# DIRECTIONS FOR THIS TASK
From the data underneath, reproduce exactly the stretch that begins at the line with "a custom connector." and ends after the line with "3. Select Get".

↓↓↓

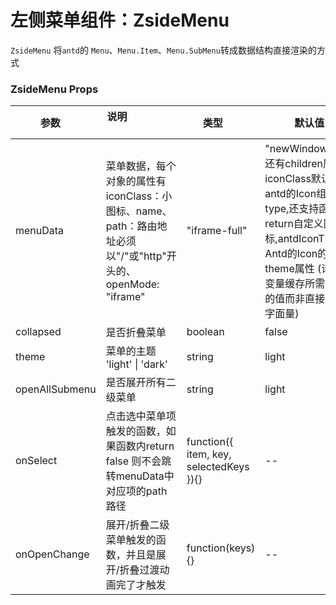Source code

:<!-- @routePath:/component-doc/ZsideMenu-doc -->
# 左侧菜单组件：ZsideMenu

`ZsideMenu` 将`antd`的 `Menu`、`Menu.Item`、`Menu.SubMenu`转成数据结构直接渲染的方式

<!-- @import:./demo1.md -->

### ZsideMenu Props

| 参数            | 说明                                                                                 | 类型                                                  | 默认值     |
| --------------- | ------------------------------------------------------------------------------------ | -------------------------------------------- | ---------- |
| menuData        | 菜单数据，每个对象的属性有iconClass：小图标、name、path：路由地址必须以"/"或"http"开头的、openMode: "iframe"|"iframe-full"|"newWindow"，则还有children属性。iconClass默认支持antd的Icon组件的type,还支持函数return自定义图标,antdIconTheme: Antd的Icon的theme属性 (请使用变量缓存所需设置的值而非直接使用字面量)  | array[object]          | -         |
| collapsed       | 是否折叠菜单                                                                          | boolean         | false      |
| theme           | 菜单的主题 'light' \| 'dark'                                                          | string          | light      |
| openAllSubmenu  | 是否展开所有二级菜单                                                                   | string          | light     |
| onSelect        | 点击选中菜单项触发的函数，如果函数内return false 则不会跳转menuData中对应项的path路径    | function({ item, key, selectedKeys }){}  | --         |
| onOpenChange    | 展开/折叠二级菜单触发的函数，并且是展开/折叠过渡动画完了才触发                           | function(keys){} | --        |
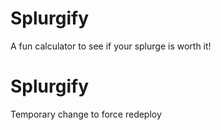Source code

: # Splurgify  
A fun calculator to see if your splurge is worth it!
# Splurgify
Temporary change to force redeploy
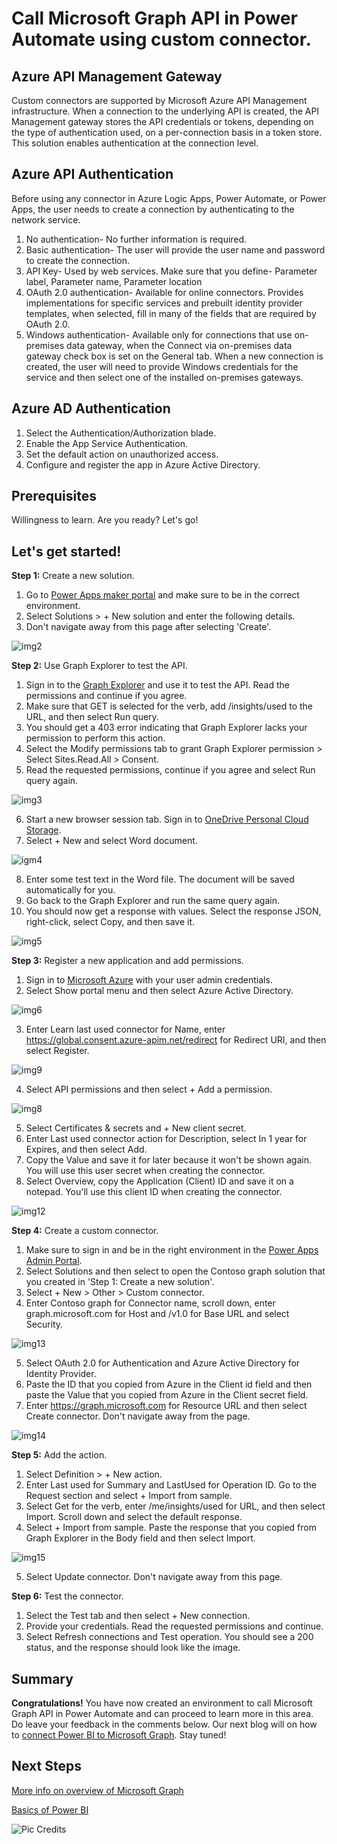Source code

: # Call Microsoft Graph API in Power Automate using custom connector.

## Azure API Management Gateway
Custom connectors are supported by Microsoft Azure API Management infrastructure. When a connection to the underlying API is created, the API Management gateway stores the API credentials or tokens, depending on the type of authentication used, on a per-connection basis in a token store. This solution enables authentication at the connection level. 

## Azure API Authentication
Before using any connector in Azure Logic Apps, Power Automate, or Power Apps, the user needs to create a connection by authenticating to the network service. 
1. No authentication- No further information is required. 
2. Basic authentication- The user will provide the user name and password to create the connection. 
3. API Key- Used by web services. Make sure that you define- Parameter label, Parameter name, Parameter location
4. OAuth 2.0 authentication- Available for online connectors. Provides implementations for specific services and prebuilt identity provider templates, when selected, fill in many of the fields that are required by OAuth 2.0.
5. Windows authentication- Available only for connections that use on-premises data gateway, when the Connect via on-premises data gateway check box is set on the General tab. When a new connection is created, the user will need to provide Windows credentials for the service and then select one of the installed on-premises gateways.

## Azure AD Authentication
1. Select the Authentication/Authorization blade.
2. Enable the App Service Authentication.
3. Set the default action on unauthorized access.
4. Configure and register the app in Azure Active Directory.

## Prerequisites
Willingness to learn. Are you ready? Let's go!

## Let's get started!

**Step 1:** Create a new solution.
1. Go to [Power Apps maker portal](https://make.powerapps.com/) and make sure to be in the correct environment.
2. Select Solutions > + New solution and enter the following details. 
3. Don't navigate away from this page after selecting 'Create'.

![img2](https://user-images.githubusercontent.com/58803999/172056163-171285f5-e10a-4a32-bc91-77672dc5b370.png)

**Step 2:** Use Graph Explorer to test the API.
1. Sign in to the [Graph Explorer](https://developer.microsoft.com/en-us/graph/graph-explorer) and use it to test the API. Read the permissions and continue if you agree.
2. Make sure that GET is selected for the verb, add /insights/used to the URL, and then select Run query.
3. You should get a 403 error indicating that Graph Explorer lacks your permission to perform this action.
4. Select the Modify permissions tab to grant Graph Explorer permission > Select Sites.Read.All > Consent.
5. Read the requested permissions, continue if you agree and select Run query again. 

![img3](https://user-images.githubusercontent.com/58803999/172056304-734b0bd3-64ff-4910-9f24-e46dc6184ebc.png)

6. Start a new browser session tab. Sign in to [OneDrive Personal Cloud Storage](https://www.microsoft.com/en-us/microsoft-365/onedrive/online-cloud-storage).
7. Select + New and select Word document. 

![igm4](https://user-images.githubusercontent.com/58803999/172056308-ea37b87a-24cd-497e-9594-365e6500e991.png)

8. Enter some test text in the Word file. The document will be saved automatically for you.
9. Go back to the Graph Explorer and run the same query again.
10. You should now get a response with values. Select the response JSON, right-click, select Copy, and then save it.

![img5](https://user-images.githubusercontent.com/58803999/172056314-3d3046c6-96de-407c-ac40-0c4b9a6c0347.png)

**Step 3:** Register a new application and add permissions.
1. Sign in to [Microsoft Azure](portal.azure.com) with your user admin credentials.
2. Select Show portal menu and then select Azure Active Directory.

![img6](https://user-images.githubusercontent.com/58803999/172056722-6d4ee677-4c2e-4c5f-a289-0cdf0a4d2646.png)

3. Enter Learn last used connector for Name, enter https://global.consent.azure-apim.net/redirect for Redirect URI, and then select Register.

![img9](https://user-images.githubusercontent.com/58803999/172056948-79452de0-eb96-4726-ae25-8c21f8936302.png)

4. Select API permissions and then select + Add a permission.

![img8](https://user-images.githubusercontent.com/58803999/172056923-5f15f43f-1151-4869-bcec-f17c5fa7cba6.png)

5. Select Certificates & secrets and + New client secret.
6. Enter Last used connector action for Description, select In 1 year for Expires, and then select Add.
7. Copy the Value and save it for later because it won't be shown again. You will use this user secret when creating the connector.
8. Select Overview, copy the Application (Client) ID and save it on a notepad. You'll use this client ID when creating the connector.

![img12](https://user-images.githubusercontent.com/58803999/172057048-83c4cacd-65fa-47db-823d-ac299f9f7a2d.png)

**Step 4:** Create a custom connector.
1. Make sure to sign in and be in the right environment in the [Power Apps Admin Portal](https://make.powerapps.com/home/).
2. Select Solutions and then select to open the Contoso graph solution that you created in 'Step 1: Create a new solution'.
3. Select + New > Other > Custom connector.
4. Enter Contoso graph for Connector name, scroll down, enter graph.microsoft.com for Host and /v1.0 for Base URL and select Security.

![img13](https://user-images.githubusercontent.com/58803999/172057226-d41ce5b9-8a91-4b04-8fd0-822e5d706610.png)

5. Select OAuth 2.0 for Authentication and Azure Active Directory for Identity Provider.
6. Paste the ID that you copied from Azure in the Client id field and then paste the Value that you copied from Azure in the Client secret field.
7. Enter https://graph.microsoft.com for Resource URL and then select Create connector. Don't navigate away from the page.

![img14](https://user-images.githubusercontent.com/58803999/172057335-1ddd2a8f-cd97-4eb8-bfed-497876258dc1.png)

**Step 5:** Add the action.
1. Select Definition > + New action.
2. Enter Last used for Summary and LastUsed for Operation ID. Go to the Request section and select + Import from sample.
3. Select Get for the verb, enter /me/insights/used for URL, and then select Import. Scroll down and select the default response.
4. Select + Import from sample. Paste the response that you copied from Graph Explorer in the Body field and then select Import.

![img15](https://user-images.githubusercontent.com/58803999/172057424-df1ae93c-917b-4f06-81ba-a749d3dfd447.png)

5. Select Update connector. Don't navigate away from this page.

**Step 6:** Test the connector.
1. Select the Test tab and then select + New connection.
2. Provide your credentials. Read the requested permissions and continue. 
3. Select Refresh connections and Test operation. You should see a 200 status, and the response should look like the image.

## Summary
**Congratulations!** You have now created an environment to call Microsoft Graph API in Power Automate and can proceed to learn more in this area. Do leave your feedback in the comments below. Our next blog will on how to [connect Power BI to Microsoft Graph](https://github.com/viviana2419/Dev.To-blog-series-/blob/main/blog5.md). Stay tuned!

## Next Steps
[More info on overview of Microsoft Graph](https://docs.microsoft.com/en-us/graph/overview)

[Basics of Power BI](https://docs.microsoft.com/en-us/power-platform/admin/use-power-bi)

![Pic Credits](https://cdn.pixabay.com/photo/2014/07/15/19/55/thank-you-394180_1280.png)
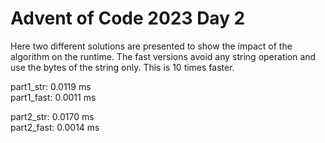 # Advent of Code 2023 Day 2
Here two different solutions are presented to show the impact of the algorithm on the runtime.
The fast versions avoid any string operation and use the bytes of the string only. This is 
10 times faster.

part1_str:  0.0119 ms  
part1_fast: 0.0011 ms  

part2_str:  0.0170 ms  
part2_fast: 0.0014 ms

↑↑↑

# OUTPUT OF THE TASK
**Step 4:** Create a custom connector.
1. Make sure to sign in and be in the right environment in the [Power Apps Admin Portal](https://make.powerapps.com/home/).
2. Select Solutions and then select to open the Contoso graph solution that you created in 'Step 1: Create a new solution'.
3. Select + New > Other > Custom connector.
4. Enter Contoso graph for Connector name, scroll down, enter graph.microsoft.com for Host and /v1.0 for Base URL and select Security.

![img13](https://user-images.githubusercontent.com/58803999/172057226-d41ce5b9-8a91-4b04-8fd0-822e5d706610.png)

5. Select OAuth 2.0 for Authentication and Azure Active Directory for Identity Provider.
6. Paste the ID that you copied from Azure in the Client id field and then paste the Value that you copied from Azure in the Client secret field.
7. Enter https://graph.microsoft.com for Resource URL and then select Create connector. Don't navigate away from the page.

![img14](https://user-images.githubusercontent.com/58803999/172057335-1ddd2a8f-cd97-4eb8-bfed-497876258dc1.png)

**Step 5:** Add the action.
1. Select Definition > + New action.
2. Enter Last used for Summary and LastUsed for Operation ID. Go to the Request section and select + Import from sample.
3. Select Get for the verb, enter /me/insights/used for URL, and then select Import. Scroll down and select the default response.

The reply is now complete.